Problem description: Return every line from the records below that has the word "edge".
----------------------------------------
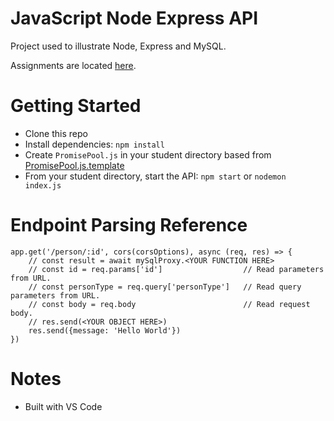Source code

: # JavaScript Node Express API
Project used to illustrate Node, Express and MySQL.

Assignments are located [here](Assignments.md).

# Getting Started
- Clone this repo
- Install dependencies: `npm install`
- Create `PromisePool.js` in your student directory based from [PromisePool.js.template](PromisePool.js.template)
- From your student directory, start the API: `npm start` or `nodemon index.js`

# Endpoint Parsing Reference
```
app.get('/person/:id', cors(corsOptions), async (req, res) => { 
    // const result = await mySqlProxy.<YOUR FUNCTION HERE>
    // const id = req.params['id']                  // Read parameters from URL.
    // const personType = req.query['personType']   // Read query parameters from URL.
    // const body = req.body                        // Read request body.
    // res.send(<YOUR OBJECT HERE>)
    res.send({message: 'Hello World'})
})
```

# Notes
- Built with VS Code 
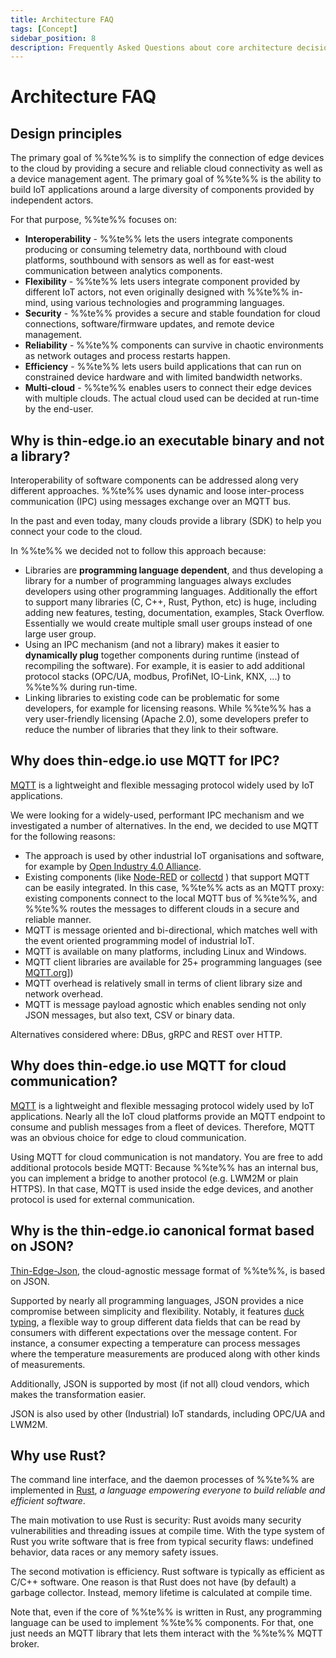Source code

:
 ```yaml
---
title: Architecture FAQ
tags: [Concept]
sidebar_position: 8
description: Frequently Asked Questions about core architecture decisions
---
```


# Architecture FAQ

## Design principles
The primary goal of %%te%% is to simplify the connection of edge devices to the cloud
by providing a secure and reliable cloud connectivity as well as a device management agent.
The primary goal of %%te%% is the ability to build IoT applications
around a large diversity of components provided by independent actors.

For that purpose, %%te%% focuses on:

* __Interoperability__ -
  %%te%% lets the users integrate components producing or consuming telemetry data,
  northbound with cloud platforms, southbound with sensors
  as well as for east-west communication between analytics components.
* __Flexibility__ -
  %%te%% lets users integrate component provided by different IoT actors,
  not even originally designed with %%te%% in-mind,
  using various technologies and programming languages.
* __Security__ -
  %%te%% provides a secure and stable foundation for cloud connections, software/firmware updates,
  and remote device management.
* __Reliability__ -
  %%te%% components can survive in chaotic environments as network outages and process restarts happen.
* __Efficiency__ -
  %%te%% lets users build applications that can run on constrained device hardware and with limited bandwidth networks.
* __Multi-cloud__ -
  %%te%% enables users to connect their edge devices with multiple clouds.
  The actual cloud used can be decided at run-time by the end-user.

## Why is thin-edge.io an executable binary and not a library?
Interoperability of software components can be addressed along very different approaches.
%%te%% uses dynamic and loose inter-process communication (IPC) using messages exchange over an MQTT bus.

In the past and even today, many clouds provide a library (SDK) to help you connect your code to the cloud.

In %%te%% we decided not to follow this approach because:
* Libraries are **programming language dependent**,
  and thus developing a library for a number of  programming languages always excludes developers using other
  programming languages. Additionally the effort to support many libraries (C, C++, Rust, Python, etc) is huge,
  including adding new features, testing, documentation, examples, Stack Overflow.
  Essentially we would create multiple small user groups instead of one large user group.
* Using an IPC mechanism (and not a library) makes it easier to **dynamically plug** together components during runtime
  (instead of recompiling the software). For example, it is easier to add additional protocol stacks
  (OPC/UA, modbus, ProfiNet, IO-Link, KNX, ...) to %%te%% during run-time. 
* Linking libraries to existing code can be problematic for some developers, for example for licensing reasons.
  While %%te%% has a very user-friendly licensing (Apache 2.0),
  some developers prefer to reduce the number of libraries that they link to their software.

## Why does thin-edge.io use MQTT for IPC?
[MQTT](https://mqtt.org/) is a lightweight and flexible messaging protocol widely used by IoT applications.

We were looking for a widely-used, performant IPC mechanism and we investigated a number of alternatives.
In the end, we decided to use MQTT for the following reasons:
* The approach is used by other industrial IoT organisations and software,
  for example by [Open Industry 4.0 Alliance](https://openindustry4.com/).
* Existing components (like [Node-RED](https://nodered.org/) or [collectd](https://collectd.org/) )
  that support MQTT can be easily integrated. In this case, %%te%% acts as an MQTT proxy:
  existing components connect to the local MQTT bus of %%te%%,
  and %%te%% routes the messages to different clouds in a secure and reliable manner.  
* MQTT is message oriented and bi-directional, which matches well with the event oriented programming model of industrial IoT.
* MQTT is available on many platforms, including Linux and Windows.
* MQTT client libraries are available for 25+ programming languages (see [MQTT.org](https://mqtt.org/software/)]) 
* MQTT overhead is relatively small in terms of client library size and network overhead.
* MQTT is message payload agnostic which enables sending not only JSON messages, but also text, CSV or binary data.  

Alternatives considered where: DBus, gRPC and REST over HTTP. 

## Why does thin-edge.io use MQTT for cloud communication?

[MQTT](https://mqtt.org/) is a lightweight and flexible messaging protocol widely used by IoT applications.
Nearly all the IoT cloud platforms provide an MQTT endpoint to consume and publish messages from a fleet of devices.
Therefore, MQTT was an obvious choice for edge to cloud communication.

Using MQTT for cloud communication is not mandatory. You are free to add additional protocols beside MQTT:
Because %%te%% has an internal bus, you can implement a bridge to another protocol (e.g. LWM2M or plain HTTPS).
In that case, MQTT is used inside the edge devices, and another protocol is used for external communication.

## Why is the thin-edge.io canonical format based on JSON?

[Thin-Edge-Json](./thin-edge-json.md), the cloud-agnostic message format of %%te%%, is based on JSON.

Supported by nearly all programming languages, JSON provides a nice compromise between simplicity and flexibility.
Notably, it features [duck typing](https://en.wikipedia.org/wiki/Duck_typing),
a flexible way to group different data fields that can be read
by consumers with different expectations over the message content.
For instance, a consumer expecting a temperature can process messages
where the temperature measurements are produced along with other kinds of measurements.

Additionally, JSON is supported by most (if not all) cloud vendors, which makes the transformation easier.

JSON is also used by other (Industrial) IoT standards, including OPC/UA and LWM2M.

## Why use Rust?
The command line interface, and the daemon processes of %%te%% are implemented in [Rust](https://www.rust-lang.org/),
*a language empowering everyone to build reliable and efficient software*.

The main motivation to use Rust is security: Rust avoids many security vulnerabilities and threading issues at compile time.
With the type system of Rust you write software that is free from typical security flaws:
undefined behavior, data races or any memory safety issues.

The second motivation is efficiency. Rust software is typically as efficient as C/C++ software. 
One reason is that Rust does not have (by default) a garbage collector. Instead, memory lifetime is calculated at compile time.

Note that, even if the core of %%te%% is written in Rust,
any programming language can be used to implement %%te%% components.
For that, one just needs an MQTT library that lets them interact with the %%te%% MQTT broker.
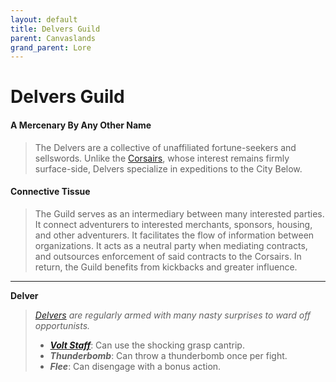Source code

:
 ```yaml
---
layout: default
title: Delvers Guild
parent: Canvaslands
grand_parent: Lore
---
```


# Delvers Guild

#### A Mercenary By Any Other Name

> The Delvers are a collective of unaffiliated fortune-seekers and sellswords. Unlike the [Corsairs](corsairs), whose interest remains firmly surface-side, Delvers specialize in expeditions to the City Below. 

#### Connective Tissue

> The Guild serves as an intermediary between many interested parties. It connect adventurers to interested merchants, sponsors, housing, and other adventurers. It facilitates the flow of information between organizations. It acts as a neutral party when mediating contracts, and outsources enforcement of said contracts to the Corsairs. In return, the Guild benefits from kickbacks and greater influence.

---

**Delver**

> _[Delvers](../../../data/archetypes/rogue_delver) are regularly armed with many nasty surprises to ward off opportunists._
>
> * ***[Volt Staff](../../../data/magic_items/volt_staff)***: Can use the shocking grasp cantrip.
> * ***Thunderbomb***: Can throw a thunderbomb once per fight.
> * ***Flee***: Can disengage with a bonus action.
----------------------------------------
Completed task:
The primary goal of %%te%% is to simplify the connection of edge devices to the cloud
  %%te%% enables users to connect their edge devices with multiple clouds.
## Why is thin-edge.io an executable binary and not a library?
## Why does thin-edge.io use MQTT for IPC?
## Why does thin-edge.io use MQTT for cloud communication?
Therefore, MQTT was an obvious choice for edge to cloud communication.
In that case, MQTT is used inside the edge devices, and another protocol is used for external communication.
## Why is the thin-edge.io canonical format based on JSON?
[Thin-Edge-Json](./thin-edge-json.md), the cloud-agnostic message format of %%te%%, is based on JSON.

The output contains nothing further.